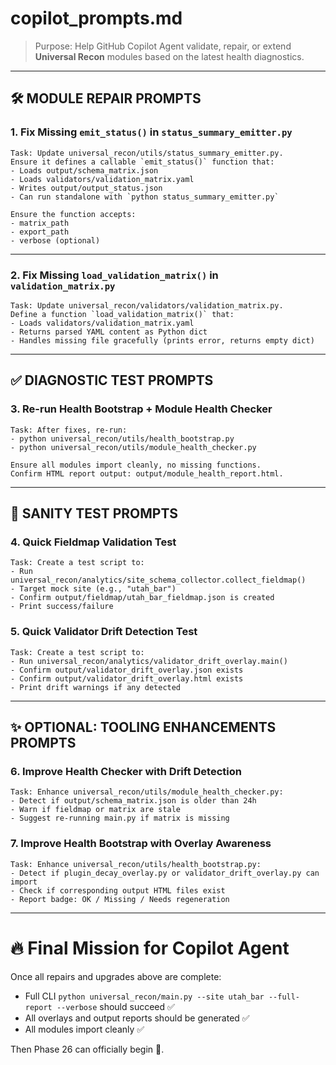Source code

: # copilot_prompts.md

> Purpose: Help GitHub Copilot Agent validate, repair, or extend **Universal Recon** modules based on the latest health diagnostics.

---

## 🛠 MODULE REPAIR PROMPTS

### 1. Fix Missing `emit_status()` in `status_summary_emitter.py`
```plaintext
Task: Update universal_recon/utils/status_summary_emitter.py.
Ensure it defines a callable `emit_status()` function that:
- Loads output/schema_matrix.json
- Loads validators/validation_matrix.yaml
- Writes output/output_status.json
- Can run standalone with `python status_summary_emitter.py`

Ensure the function accepts:
- matrix_path
- export_path
- verbose (optional)
```

---

### 2. Fix Missing `load_validation_matrix()` in `validation_matrix.py`
```plaintext
Task: Update universal_recon/validators/validation_matrix.py.
Define a function `load_validation_matrix()` that:
- Loads validators/validation_matrix.yaml
- Returns parsed YAML content as Python dict
- Handles missing file gracefully (prints error, returns empty dict)
```

---

## ✅ DIAGNOSTIC TEST PROMPTS

### 3. Re-run Health Bootstrap + Module Health Checker
```plaintext
Task: After fixes, re-run:
- python universal_recon/utils/health_bootstrap.py
- python universal_recon/utils/module_health_checker.py

Ensure all modules import cleanly, no missing functions.
Confirm HTML report output: output/module_health_report.html.
```

---

## 🧪 SANITY TEST PROMPTS

### 4. Quick Fieldmap Validation Test
```plaintext
Task: Create a test script to:
- Run universal_recon/analytics/site_schema_collector.collect_fieldmap()
- Target mock site (e.g., "utah_bar")
- Confirm output/fieldmap/utah_bar_fieldmap.json is created
- Print success/failure
```

### 5. Quick Validator Drift Detection Test
```plaintext
Task: Create a test script to:
- Run universal_recon/analytics/validator_drift_overlay.main()
- Confirm output/validator_drift_overlay.json exists
- Confirm output/validator_drift_overlay.html exists
- Print drift warnings if any detected
```

---

## ✨ OPTIONAL: TOOLING ENHANCEMENTS PROMPTS

### 6. Improve Health Checker with Drift Detection
```plaintext
Task: Enhance universal_recon/utils/module_health_checker.py:
- Detect if output/schema_matrix.json is older than 24h
- Warn if fieldmap or matrix are stale
- Suggest re-running main.py if matrix is missing
```

### 7. Improve Health Bootstrap with Overlay Awareness
```plaintext
Task: Enhance universal_recon/utils/health_bootstrap.py:
- Detect if plugin_decay_overlay.py or validator_drift_overlay.py can import
- Check if corresponding output HTML files exist
- Report badge: OK / Missing / Needs regeneration
```

---

# 🔥 Final Mission for Copilot Agent
Once all repairs and upgrades above are complete:
- Full CLI `python universal_recon/main.py --site utah_bar --full-report --verbose` should succeed ✅
- All overlays and output reports should be generated ✅
- All modules import cleanly ✅

Then Phase 26 can officially begin 🚀.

» Aim of the task
Using the data above, say how many lines include the word "Confirm". Write only that number.

» Exercise solution
4